I think it could possibly take a full-on public health campaign in the United States to really change the perception of parents that there is value in UNSTRUCTURED play and to not sign their children up for every activity.  I am so glad to know so many of you are trendsetters and are pointing the way toward family being home!

If you want to pare down your schedule, here is a list of suggestions that other parents have told me works:

Discount activities that meet over the dinner hour.  Don’t be so willing to trade a structured, led by an adult outside your home for the benefits of the family dinner hour.  (and there are many benefits; there have been studies).

Let each child pick ONE thing per semester.  Many things now, at least in the United States, seem to run all year round, but see what you can find.
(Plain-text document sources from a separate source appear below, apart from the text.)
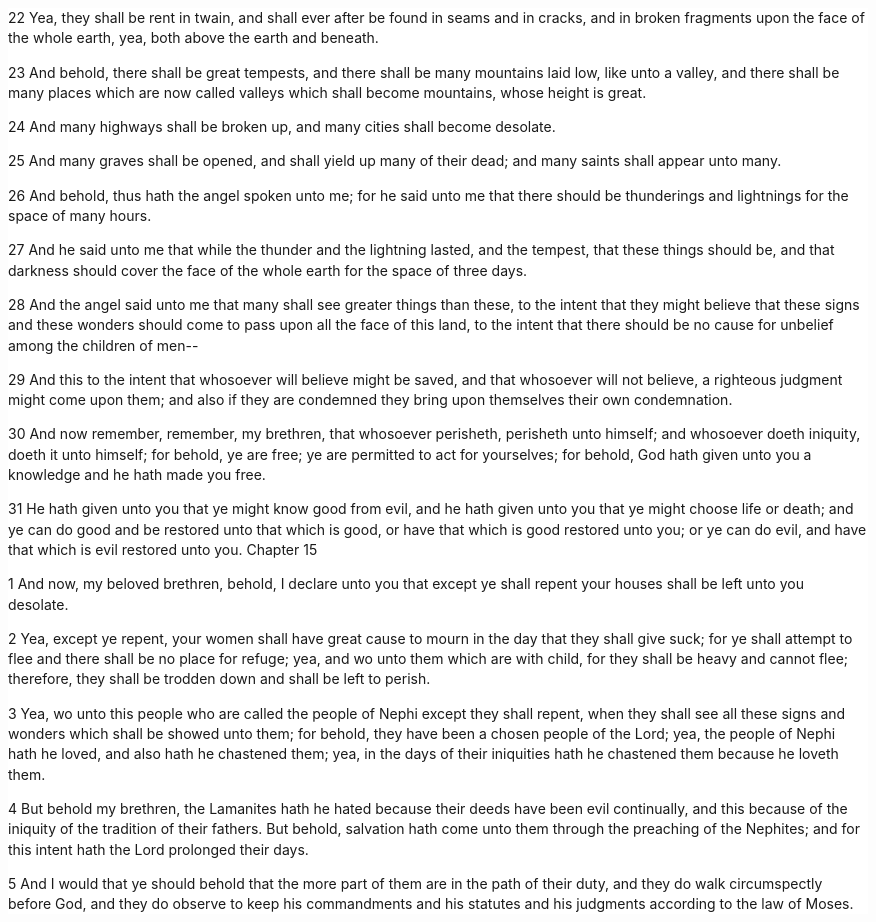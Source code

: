 22 Yea, they shall be rent in twain, and shall ever after be found in seams and in cracks, and in broken fragments upon the face of the whole earth, yea, both above the earth and beneath.

23 And behold, there shall be great tempests, and there shall be many mountains laid low, like unto a valley, and there shall be many places which are now called valleys which shall become mountains, whose height is great.

24 And many highways shall be broken up, and many cities shall become desolate.

25 And many graves shall be opened, and shall yield up many of their dead; and many saints shall appear unto many.

26 And behold, thus hath the angel spoken unto me; for he said unto me that there should be thunderings and lightnings for the space of many hours.

27 And he said unto me that while the thunder and the lightning lasted, and the tempest, that these things should be, and that darkness should cover the face of the whole earth for the space of three days.

28 And the angel said unto me that many shall see greater things than these, to the intent that they might believe that these signs and these wonders should come to pass upon all the face of this land, to the intent that there should be no cause for unbelief among the children of men--

29 And this to the intent that whosoever will believe might be saved, and that whosoever will not believe, a righteous judgment might come upon them; and also if they are condemned they bring upon themselves their own condemnation.

30 And now remember, remember, my brethren, that whosoever perisheth, perisheth unto himself; and whosoever doeth iniquity, doeth it unto himself; for behold, ye are free; ye are permitted to act for yourselves; for behold, God hath given unto you a knowledge and he hath made you free.

31 He hath given unto you that ye might know good from evil, and he hath given unto you that ye might choose life or death; and ye can do good and be restored unto that which is good, or have that which is good restored unto you; or ye can do evil, and have that which is evil restored unto you.
 Chapter 15

1 And now, my beloved brethren, behold, I declare unto you that except ye shall repent your houses shall be left unto you desolate.

2 Yea, except ye repent, your women shall have great cause to mourn in the day that they shall give suck; for ye shall attempt to flee and there shall be no place for refuge; yea, and wo unto them which are with child, for they shall be heavy and cannot flee; therefore, they shall be trodden down and shall be left to perish.

3 Yea, wo unto this people who are called the people of Nephi except they shall repent, when they shall see all these signs and wonders which shall be showed unto them; for behold, they have been a chosen people of the Lord; yea, the people of Nephi hath he loved, and also hath he chastened them; yea, in the days of their iniquities hath he chastened them because he loveth them.

4 But behold my brethren, the Lamanites hath he hated because their deeds have been evil continually, and this because of the iniquity of the tradition of their fathers. But behold, salvation hath come unto them through the preaching of the Nephites; and for this intent hath the Lord prolonged their days.

5 And I would that ye should behold that the more part of them are in the path of their duty, and they do walk circumspectly before God, and they do observe to keep his commandments and his statutes and his judgments according to the law of Moses.
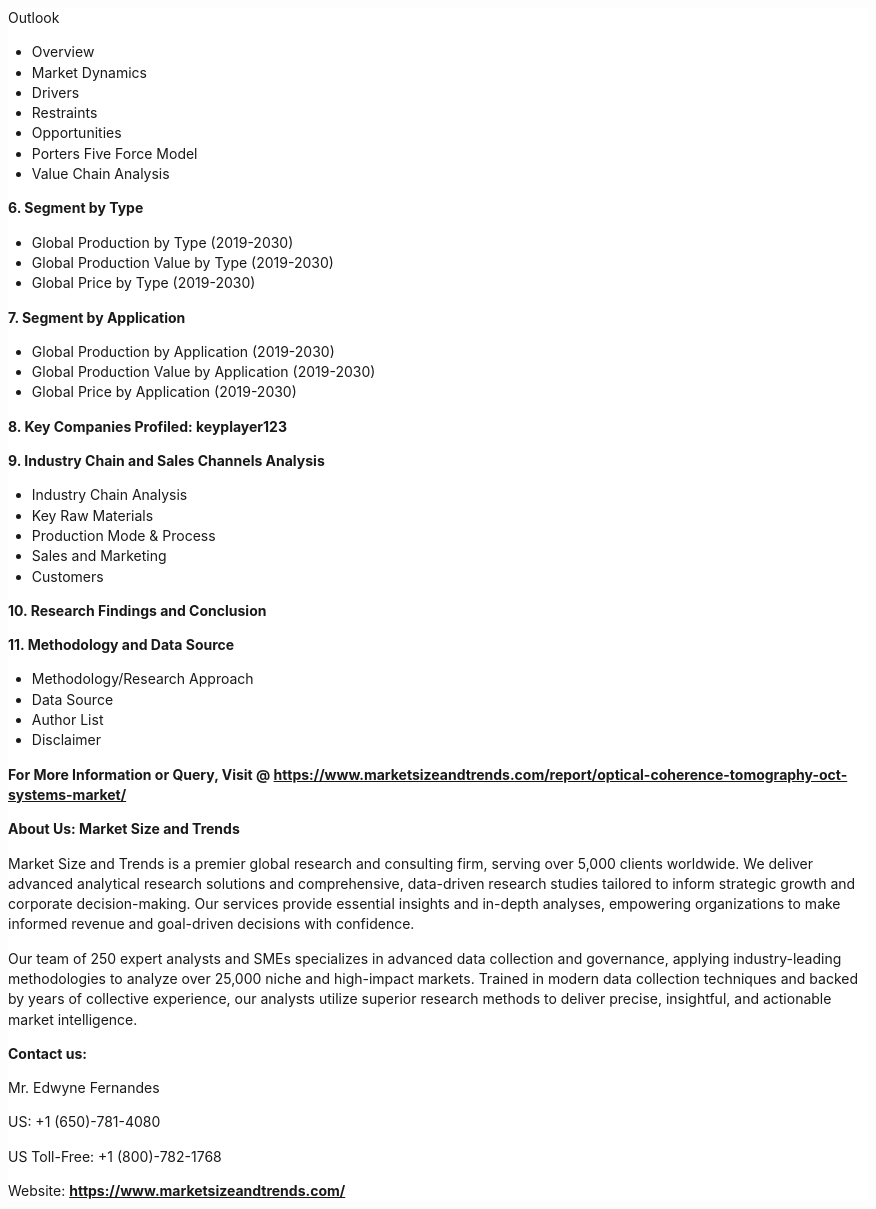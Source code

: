 Outlook</strong></p><ul><li>Overview</li><li>Market Dynamics</li><li>Drivers</li><li>Restraints</li><li>Opportunities</li><li>Porters Five Force Model</li><li>Value Chain Analysis&nbsp;</li></ul><p><strong>6. Segment by Type</strong></p><ul><li>Global Production by Type (2019-2030)</li><li>Global Production Value by Type (2019-2030)</li><li>Global Price by Type (2019-2030)</li></ul><p><strong>7. Segment by Application</strong></p><ul><li>Global Production by Application (2019-2030)</li><li>Global Production Value by Application (2019-2030)</li><li>Global Price by Application (2019-2030)</li></ul><p><strong>8. Key Companies Profiled: keyplayer123</strong></p><p><strong>9. Industry Chain and Sales Channels Analysis</strong></p><ul><li>Industry Chain Analysis</li><li>Key Raw Materials</li><li>Production Mode &amp; Process</li><li>Sales and Marketing</li><li>Customers</li></ul><p><strong>10. Research Findings and Conclusion</strong></p><p><strong>11. Methodology and Data Source</strong></p><ul><li>Methodology/Research Approach</li><li>Data Source</li><li>Author List</li><li>Disclaimer</li></ul></p><p><strong>For More Information or Query, Visit @ <a href="https://www.marketsizeandtrends.com/report/optical-coherence-tomography-oct-systems-market/">https://www.marketsizeandtrends.com/report/optical-coherence-tomography-oct-systems-market/</a></strong></p><p><strong>About Us: Market Size and Trends</strong></p><p>Market Size and Trends is a premier global research and consulting firm, serving over 5,000 clients worldwide. We deliver advanced analytical research solutions and comprehensive, data-driven research studies tailored to inform strategic growth and corporate decision-making. Our services provide essential insights and in-depth analyses, empowering organizations to make informed revenue and goal-driven decisions with confidence.</p><p>Our team of 250 expert analysts and SMEs specializes in advanced data collection and governance, applying industry-leading methodologies to analyze over 25,000 niche and high-impact markets. Trained in modern data collection techniques and backed by years of collective experience, our analysts utilize superior research methods to deliver precise, insightful, and actionable market intelligence.</p><p><strong>Contact us:</strong></p><p>Mr. Edwyne Fernandes</p><p>US: +1 (650)-781-4080</p><p>US Toll-Free: +1 (800)-782-1768</p><p>Website: <strong><a href="https://www.marketsizeandtrends.com/">https://www.marketsizeandtrends.com/</a></strong></p>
Delay the starting ages for doing activities outside the home.  “In our family, you get to pick an activity to do outside the home when you are “X” years old.”

Figure out when is YOUR day with your children if you are really busy with activities.  How many days do YOU need to be home to feel happy, to have the house the way you want it, etc.

You can try my method:  I put a big X over certain days of the week and do not allow myself to schedule anything on those days.  I have talked about this is in back posts.

Can you let go of guilt?  Every article, including the “Becoming Minimalist” post above, mentions how wonderful free, unstructured play with other children is, yet most parents say there are no children to play with!  Can you feel okay with your child playing by themselves or with their siblings for many days of the week?

The reality is that most homeschooling parents, at least most Waldorf or holistic homeschooling parents, do not want to be out every day and see the value in being home.  They see the value in space and time for development.

I think part of the problem is that most parents are working, and therefore no one is home and the child has to be somewhere.  Also, the ending time of school can vary and take away the down time of the afternoon.  For example, the middle school (grades 6-8) in my area get home around 5 PM, at which time they must eat and do homework.  So, part of this question I think becomes what do we do until economics – attitudes- amount of homework changes? A  tall social order!

Love to hear your thoughts and your thoughts on the “Becoming Minimalist” blog post.